The original Article was also criticized for not only imposing a cost on social media platforms and search engines, but also for limiting freedom of expression of individuals. In an apparent attempt to address this concern, another amendment to this Article introduced a new paragraph which states that licensing requirements “shall not prevent legitimate private and non-commercial use of press publications by individual users.”
While individual users, according to the new text, are not bound by the licensing requirement so long as they are using the content for non-commercial purposes, they are, nevertheless, limited in their ability to share the information, because most social media platforms that facilitate this sharing with a large audience are for-profit, commercial entities. Thus, the amendment does little to limit the effect this Article has in terms of constricting the users’ freedom of expression.

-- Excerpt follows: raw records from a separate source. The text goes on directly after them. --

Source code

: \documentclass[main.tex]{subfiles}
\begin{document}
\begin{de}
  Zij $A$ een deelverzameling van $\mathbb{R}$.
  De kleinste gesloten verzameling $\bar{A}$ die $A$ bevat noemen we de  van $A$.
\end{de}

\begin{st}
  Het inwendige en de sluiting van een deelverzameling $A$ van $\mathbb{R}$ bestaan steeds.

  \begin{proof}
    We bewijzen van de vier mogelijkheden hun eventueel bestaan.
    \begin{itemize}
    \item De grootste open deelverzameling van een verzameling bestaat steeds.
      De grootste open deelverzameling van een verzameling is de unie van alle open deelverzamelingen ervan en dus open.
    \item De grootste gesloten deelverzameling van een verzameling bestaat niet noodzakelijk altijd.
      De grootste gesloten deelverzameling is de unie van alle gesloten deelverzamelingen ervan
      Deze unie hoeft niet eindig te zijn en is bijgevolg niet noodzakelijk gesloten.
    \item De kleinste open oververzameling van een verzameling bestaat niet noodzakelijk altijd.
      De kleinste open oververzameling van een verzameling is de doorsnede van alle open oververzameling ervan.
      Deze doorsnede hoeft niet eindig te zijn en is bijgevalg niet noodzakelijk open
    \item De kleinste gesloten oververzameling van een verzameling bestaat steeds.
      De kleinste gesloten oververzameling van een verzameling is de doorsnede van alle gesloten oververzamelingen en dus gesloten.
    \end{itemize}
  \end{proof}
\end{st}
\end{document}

Moreover, when the previous draft of the directive was placed before the parliament, it was also feared that while giants such as Google, Facebook and YouTube may be able to afford the cost of acquiring such licenses, smaller platforms and startups, unable to afford such costs, will have to wind up, resulting in further monopolization of content on the internet.
The amended text adopted by the parliament adds that “Microenterprises and small-sized enterprises.. shall not be considered online content sharing service providers within the meaning of this Directive.” Nevertheless, the exceptions this paragraph provides, cover only a tiny portion of the content sharing providers, which caters to an insignificant percent of people using such platforms.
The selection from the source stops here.